[Stored data]
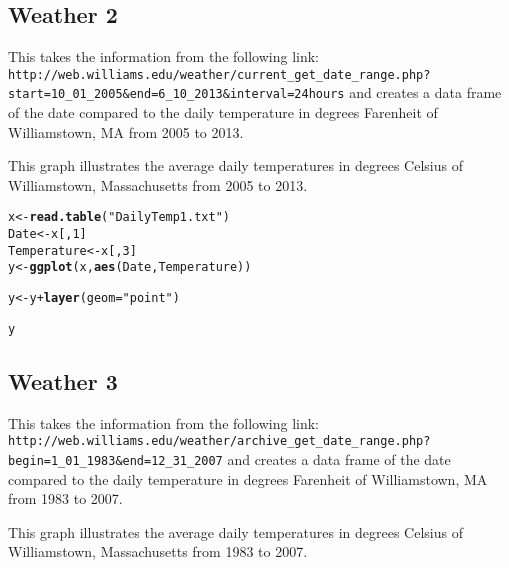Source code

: \documentclass{article}\usepackage{graphicx, color}
\makeatletter
\newcommand{\hlfunctioncall}[1]{\textcolor[rgb]{0.501960784313725,0,0.329411764705882}{\textbf{#1}}}%
\newcommand{\hlstring}[1]{\textcolor[rgb]{0.6,0.6,1}{#1}}%
\newenvironment{kframe}{%
 \def\at@end@of@kframe{}%
 \ifinner\ifhmode%
  \def\at@end@of@kframe{\end{minipage}}%
  \begin{minipage}{\columnwidth}%
 \fi\fi%
 \def\FrameCommand##1{\hskip\@totalleftmargin \hskip-\fboxsep
 \colorbox{shadecolor}{##1}\hskip-\fboxsep
     \hskip-\linewidth \hskip-\@totalleftmargin \hskip\columnwidth}%
 \MakeFramed {\advance\hsize-\width
   \@totalleftmargin\z@ \linewidth\hsize
   \@setminipage}}%
 {\par\unskip\endMakeFramed%
 \at@end@of@kframe}
\newenvironment{knitrout}{}{} %
\makeatother
\begin{document}
\subsection*{Weather 2}
This takes the information from the following link:
\verb+http://web.williams.edu/weather/current_get_date_range.php?start=10_01_2005&end=6_10_2013&interval=24hours+
and creates a data frame of the date compared to the daily temperature
in degrees Farenheit of Williamstown, MA from 2005 to 2013.

This graph illustrates the average daily temperatures in degrees Celsius of
Williamstown, Massachusetts from 2005 to 2013.

\begin{knitrout}
\color{fgcolor}\begin{kframe}
\begin{alltt}
x <- \hlfunctioncall{read.table}(\hlstring{"DailyTemp1.txt"})
Date <- x[, 1]
Temperature <- x[, 3]
y <- \hlfunctioncall{ggplot}(x, \hlfunctioncall{aes}(Date, Temperature))
\end{alltt}


{\ttfamily\noindent\bfseries\color{errorcolor}{\#\# Error: could not find function "ggplot"}}\begin{alltt}
y <- y + \hlfunctioncall{layer}(geom = \hlstring{"point"})
\end{alltt}


{\ttfamily\noindent\bfseries\color{errorcolor}{\#\# Error: object 'y' not found}}\begin{alltt}
y
\end{alltt}


{\ttfamily\noindent\bfseries\color{errorcolor}{\#\# Error: object 'y' not found}}\end{kframe}
\end{knitrout}


\subsection*{Weather 3}
This takes the information from the following link:
 \verb+http://web.williams.edu/weather/archive_get_date_range.php?begin=1_01_1983&end=12_31_2007+
and creates a data frame of the date compared to the daily temperature
in degrees Farenheit of Williamstown, MA from 1983 to 2007.

This graph illustrates the average daily temperatures in degrees Celsius of
Williamstown, Massachusetts from 1983 to 2007.
\end{document}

*WORK ITEM:* Every line above is to be given again exactly, apart from the pictures.

*RESPONSE AREA:*
Source code

: \documentclass{article}\usepackage{graphicx, color}
\makeatletter
\newcommand{\hlfunctioncall}[1]{\textcolor[rgb]{0.501960784313725,0,0.329411764705882}{\textbf{#1}}}%
\newcommand{\hlstring}[1]{\textcolor[rgb]{0.6,0.6,1}{#1}}%
\newenvironment{kframe}{%
 \def\at@end@of@kframe{}%
 \ifinner\ifhmode%
  \def\at@end@of@kframe{\end{minipage}}%
  \begin{minipage}{\columnwidth}%
 \fi\fi%
 \def\FrameCommand##1{\hskip\@totalleftmargin \hskip-\fboxsep
 \colorbox{shadecolor}{##1}\hskip-\fboxsep
     \hskip-\linewidth \hskip-\@totalleftmargin \hskip\columnwidth}%
 \MakeFramed {\advance\hsize-\width
   \@totalleftmargin\z@ \linewidth\hsize
   \@setminipage}}%
 {\par\unskip\endMakeFramed%
 \at@end@of@kframe}
\newenvironment{knitrout}{}{} %
\makeatother
\begin{document}
\subsection*{Weather 2}
This takes the information from the following link:
\verb+http://web.williams.edu/weather/current_get_date_range.php?start=10_01_2005&end=6_10_2013&interval=24hours+
and creates a data frame of the date compared to the daily temperature
in degrees Farenheit of Williamstown, MA from 2005 to 2013.

This graph illustrates the average daily temperatures in degrees Celsius of
Williamstown, Massachusetts from 2005 to 2013.

\begin{knitrout}
\color{fgcolor}\begin{kframe}
\begin{alltt}
x <- \hlfunctioncall{read.table}(\hlstring{"DailyTemp1.txt"})
Date <- x[, 1]
Temperature <- x[, 3]
y <- \hlfunctioncall{ggplot}(x, \hlfunctioncall{aes}(Date, Temperature))
\end{alltt}


{\ttfamily\noindent\bfseries\color{errorcolor}{\#\# Error: could not find function "ggplot"}}\begin{alltt}
y <- y + \hlfunctioncall{layer}(geom = \hlstring{"point"})
\end{alltt}


{\ttfamily\noindent\bfseries\color{errorcolor}{\#\# Error: object 'y' not found}}\begin{alltt}
y
\end{alltt}


{\ttfamily\noindent\bfseries\color{errorcolor}{\#\# Error: object 'y' not found}}\end{kframe}
\end{knitrout}


\subsection*{Weather 3}
This takes the information from the following link:
 \verb+http://web.williams.edu/weather/archive_get_date_range.php?begin=1_01_1983&end=12_31_2007+
and creates a data frame of the date compared to the daily temperature
in degrees Farenheit of Williamstown, MA from 1983 to 2007.

This graph illustrates the average daily temperatures in degrees Celsius of
Williamstown, Massachusetts from 1983 to 2007.
\end{document}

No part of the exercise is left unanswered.